Lotteries Facing A Lack Of Millennial Interest
Meet Sarah Rogalsky, a 32-year old millennial living and working in Winnipeg. Sarah is no different from most other millennials in that she doesn’t consider playing the Lottery enough of an incentive to even buy her own ticket. In fact, according to Sarah, she has never purchased a ticket of her own. It’s much easier to toss in a few dollars every week as part of a Lottery pool at the office, and she only does this as its part of the social side of office life.
Sadly, as far as millennials go, Sarah Rogalsky is no exception. This age group in particular, has had multiple forms of entertainment and digital technology at their fingertips even before they were able to clutch a feeding bottle; let alone a Lottery ticket. As such, playing a game where the odds seem to be very much out of any individual’s reach due to the sheer number of combination possibilities, doesn’t even cross the mind, let alone act as an incentive.
But Lottery agencies have realized the nature of the monster that has reared its ugly head and are now trying to reverse the damage. And we daresay – not a minute too soon.
A Steady Decline All Over
According to the Western Canada Lottery Corp., the representative of the Prairie Provinces as well as the three Northern territories, there was a $150 million drop in Lottery ticket sales in a question of months. This figure was the official outcome when sales in 2016 were compared to sales in 2017. A very dramatic and concerning decline to say the least.
The Ontario Lottery and Gaming Corporation, ever diplomatic, has cited a diminishing core player base as being the root of the problem. This was the official statement issued by the corporation in its latest annual financial report.

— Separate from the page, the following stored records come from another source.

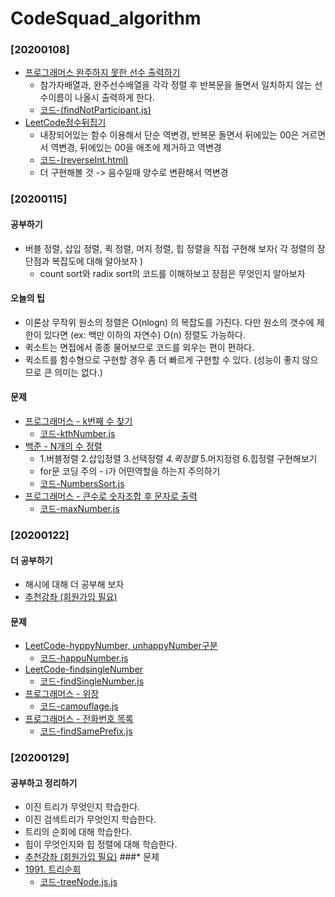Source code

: # CodeSquad_algorithm
### [20200108]
* [프로그래머스 완주하지 못한 선수 출력하기](https://programmers.co.kr/learn/courses/30/lessons/42576?language=javascript)
    * 참가자배열과, 완주선수배열을 각각 정렬 후 반복문을 돌면서 일치하지 않는 선수이름이 나올시 출력하게 한다.
    * [코드-(findNotParticipant.js)](https://github.com/Rachel4858/algorithm/blob/master/CodeSquad_algorithm/findNotParticipant.html)
* [LeetCode정수뒤집기](https://leetcode.com/problems/reverse-integer/)
    * 내장되어있는 함수 이용해서 단순 역변경, 반복문 돌면서 뒤에있는 00은 거르면서 역변경, 뒤에있는 00을 애초에 제거하고 역변경
    * [코드-(reverseInt.html)](https://github.com/Rachel4858/algorithm/blob/master/CodeSquad_algorithm/reverseInt.html)
    * 더 구현해볼 것 -> 음수일때 양수로 변환해서 역변경

### [20200115]
#### 공부하기
* 버블 정렬, 삽입 정렬, 퀵 정렬, 머지 정렬, 힙 정렬을 직접 구현해 보자( 각 정렬의 장단점과 복잡도에 대해 알아보자 )
  - count sort와 radix sort의 코드를 이해하보고 장점은 무엇인지 알아보자
#### 오늘의 팁
* 이론상 무작위 원소의 정렬은 O(nlogn) 의 복잡도를 가진다. 다만 원소의 갯수에 제한이 있다면 (ex: 백만 이하의 자연수) O(n) 정렬도 가능하다.
* 퀵소트는 면접에서 종종 물어보므로 코드를 외우는 편이 편하다.
* 퀵소트를 함수형으로 구현할 경우 좀 더 빠르게 구현할 수 있다. (성능이 좋지 않으므로 큰 의미는 없다.)
#### 문제 
* [프로그래머스 - k번째 수 찾기](https://programmers.co.kr/learn/courses/30/lessons/42748)
    * [코드-kthNumber.js](https://github.com/Rachel4858/algorithm/blob/master/CodeSquad_algorithm/kthNumber.js)
* [백준 - N개의 수 정렬](https://www.acmicpc.net/problem/10989)
    * 1.버블정렬 2.삽입정렬 3.선택정렬 *4.퀵정렬* 5.머지정령 6.힙정렬 구현해보기
    * for문 코딩 주의 - i가 어떤역할을 하는지 주의하기
    * [코드-NumbersSort.js](https://github.com/Rachel4858/algorithm/blob/master/CodeSquad_algorithm/NumbersSort.js)
* [프로그래머스 - 큰수로 숫자조합 후 문자로 출력](https://programmers.co.kr/learn/courses/30/lessons/42746)
    * [코드-maxNumber.js](https://github.com/Rachel4858/algorithm/blob/master/Progorammers/maxNumber.js)

### [20200122]
#### 더 공부하기
* 해시에 대해 더 공부해 보자
* [추천강좌 (회원가입 필요)](https://www.edwith.org/introalgorithm/lecture/26426/)
#### 문제
* [LeetCode-hyppyNumber, unhappyNumber구분](https://leetcode.com/problems/happy-number/)
    * [코드-happuNumber.js](https://github.com/Rachel4858/algorithm/blob/master/CodeSquad_algorithm/hyppyNumber.js)
* [LeetCode-findsingleNumber](https://leetcode.com/problems/single-number/)
    * [코드-findSingleNumber.js](https://github.com/Rachel4858/algorithm/blob/master/CodeSquad_algorithm/findsingleNumber.js)
* [프로그래머스 - 위장](https://programmers.co.kr/learn/courses/30/lessons/42578)
    * [코드-camouflage.js](https://github.com/Rachel4858/algorithm/blob/master/CodeSquad_algorithm/camouflage.js)
* [프로그래머스 - 전화번호 목록](https://programmers.co.kr/learn/courses/30/lessons/42577)
    * [코드-findSamePrefix.js](https://github.com/Rachel4858/algorithm/blob/master/Progorammers/findSamePrefix.js)

### [20200129]
#### 공부하고 정리하기
* 이진 트리가 무엇인지 학습한다.
* 이진 검색트리가 무엇인지 학습한다.
* 트리의 순회에 대해 학습한다.
* 힙이 무엇인지와 힙 정렬에 대해 학습한다.
* [추천강좌 (회원가입 필요)](https://www.edwith.org/introalgorithm/lecture/26426/)
###* 문제
* [1991. 트리순회](https://www.acmicpc.net/problem/1991)
    * [코드-treeNode.js.js](https://github.com/Rachel4858/algorithm/blob/master/Baekjoon/treeNode.js)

Drastic Times And All That
Agencies have now taken matters into their own hands, involving everything from instant-scratch Lottery cards combined with a spinning wheel when the live draw takes place, to the installation of Lottery terminals at corner-cafés. Some provinces have even opened online gambling sites where players can engage in Lottery games that closely resemble typical online casino games. Anything just to spark an interest.
Professor Kelley Main, Head of the Marketing Department at the Asper School of Business at the University Manitoba, is of the opinion that it has everything to do with young adults who are just so used to having multiple entertainment options available at their every beck and call, that interacting with a Lottery ticket constructed entirely out of paper seems to resemble an activity from the dark ages.
The tech-battle rages on and the only thing left to do now is to adapt. Adapt or die.